師の手紙
郵便受けの封筒にちらりと見えたのは筆書きの宛名。
Eメールにて済ませるご時世に珍しいと手に取れば、師からの手紙。ドキドキしながら封を開ける。
以前からずっと、書を習いたいと思っていたのだけれど、なかなか始めることができないでいた。誰にでも習いたいというわけでもなかったし、あるいは、心静かに書と向き合う準備が整っていなかったからかもしれない。
今の先生とは不思議なご縁で巡り会い、コワいもの知らずのほとんど押し掛け弟子入りをして、それからはもう夢中。
「筆の持ち方やら、いろは文字やら、細かいことを五月蝿く言ったら、すぐ嫌になるでしょう。うつくしいと感じる心があれば、誰にでも書けます。自由に、のびのびとやってごらんなさい」と、ヘボの初心者を上手におだててくださるので、毎日の練習が楽しくて仕方ない。
ところが、このところ家の雑事が重なり、どうにもやり繰りができなくなって1ヶ月だけ稽古を休ませてもらうことに。そこへ届いた手紙。「稽古に来られずとも、1行でも2行でも書きなさい。せっかく志を立てたのですから、前進なさいますよう」春の歌のお手本も同封されていた。
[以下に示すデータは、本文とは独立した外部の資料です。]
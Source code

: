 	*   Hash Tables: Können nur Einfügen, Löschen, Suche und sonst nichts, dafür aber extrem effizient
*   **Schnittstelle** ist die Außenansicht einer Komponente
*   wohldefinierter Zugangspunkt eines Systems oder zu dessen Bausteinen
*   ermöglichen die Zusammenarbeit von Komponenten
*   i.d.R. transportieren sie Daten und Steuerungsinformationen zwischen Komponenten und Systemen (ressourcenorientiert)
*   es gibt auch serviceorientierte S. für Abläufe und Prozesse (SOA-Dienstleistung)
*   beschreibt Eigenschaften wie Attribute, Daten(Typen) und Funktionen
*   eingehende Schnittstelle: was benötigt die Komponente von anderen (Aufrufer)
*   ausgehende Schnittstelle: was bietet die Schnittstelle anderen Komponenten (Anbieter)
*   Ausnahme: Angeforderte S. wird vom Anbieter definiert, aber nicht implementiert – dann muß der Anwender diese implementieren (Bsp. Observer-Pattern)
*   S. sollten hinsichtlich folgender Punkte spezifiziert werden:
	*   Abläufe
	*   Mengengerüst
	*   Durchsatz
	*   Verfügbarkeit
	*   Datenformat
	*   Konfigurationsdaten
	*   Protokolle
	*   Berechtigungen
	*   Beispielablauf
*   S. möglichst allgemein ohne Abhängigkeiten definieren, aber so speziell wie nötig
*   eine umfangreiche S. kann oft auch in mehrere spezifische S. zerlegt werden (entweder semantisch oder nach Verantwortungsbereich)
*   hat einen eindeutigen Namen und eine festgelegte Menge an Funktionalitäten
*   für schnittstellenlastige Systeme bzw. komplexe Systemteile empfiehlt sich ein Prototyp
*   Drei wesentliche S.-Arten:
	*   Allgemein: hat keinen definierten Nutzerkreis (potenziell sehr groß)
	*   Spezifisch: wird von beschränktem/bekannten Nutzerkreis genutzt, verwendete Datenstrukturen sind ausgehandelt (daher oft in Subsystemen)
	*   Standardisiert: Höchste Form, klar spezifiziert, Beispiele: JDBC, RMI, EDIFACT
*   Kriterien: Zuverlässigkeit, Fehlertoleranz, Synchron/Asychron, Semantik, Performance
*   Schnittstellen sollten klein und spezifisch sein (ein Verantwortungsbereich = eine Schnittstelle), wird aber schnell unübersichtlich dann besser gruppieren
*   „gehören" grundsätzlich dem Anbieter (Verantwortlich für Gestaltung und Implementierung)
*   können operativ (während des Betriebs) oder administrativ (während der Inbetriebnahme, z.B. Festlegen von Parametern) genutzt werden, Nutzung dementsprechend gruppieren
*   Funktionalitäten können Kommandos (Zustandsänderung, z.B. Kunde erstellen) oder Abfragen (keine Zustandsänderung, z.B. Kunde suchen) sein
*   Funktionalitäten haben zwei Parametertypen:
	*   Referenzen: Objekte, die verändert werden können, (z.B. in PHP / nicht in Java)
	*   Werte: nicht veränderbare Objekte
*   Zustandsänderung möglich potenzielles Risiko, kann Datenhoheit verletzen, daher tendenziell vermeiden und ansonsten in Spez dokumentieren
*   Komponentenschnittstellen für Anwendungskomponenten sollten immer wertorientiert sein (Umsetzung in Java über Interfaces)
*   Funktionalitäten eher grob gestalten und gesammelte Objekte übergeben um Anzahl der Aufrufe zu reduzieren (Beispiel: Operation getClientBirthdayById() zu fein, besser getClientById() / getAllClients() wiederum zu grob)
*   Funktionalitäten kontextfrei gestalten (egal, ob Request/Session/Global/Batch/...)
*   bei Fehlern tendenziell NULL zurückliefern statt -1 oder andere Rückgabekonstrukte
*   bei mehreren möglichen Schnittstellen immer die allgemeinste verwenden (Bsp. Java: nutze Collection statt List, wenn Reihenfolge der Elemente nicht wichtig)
「女が稽古事を続けようと思ってもいろいろあるわね。わたくしも子育て中に書を始めて、お舅さんもお姑さんもお世話しながら、それでも暇を見つけては台所の隅でちょっと書いたりしていました。よく、落ち着いて時間をつくらなくちゃ書けないっていう人があるけれど、わたくしの時代は主婦がそんなこと言っていられなかったわ」
「気づいたら、書を始めてから50年が過ぎていました。なんとかやめずにいたから、こうしていま皆さんとお会いできるのです」と、いつもおっしゃる師の情熱に触れ、これはまさに書を通じて、道を教えていただいているのだと反省する。身を引き締しめて精進するべし。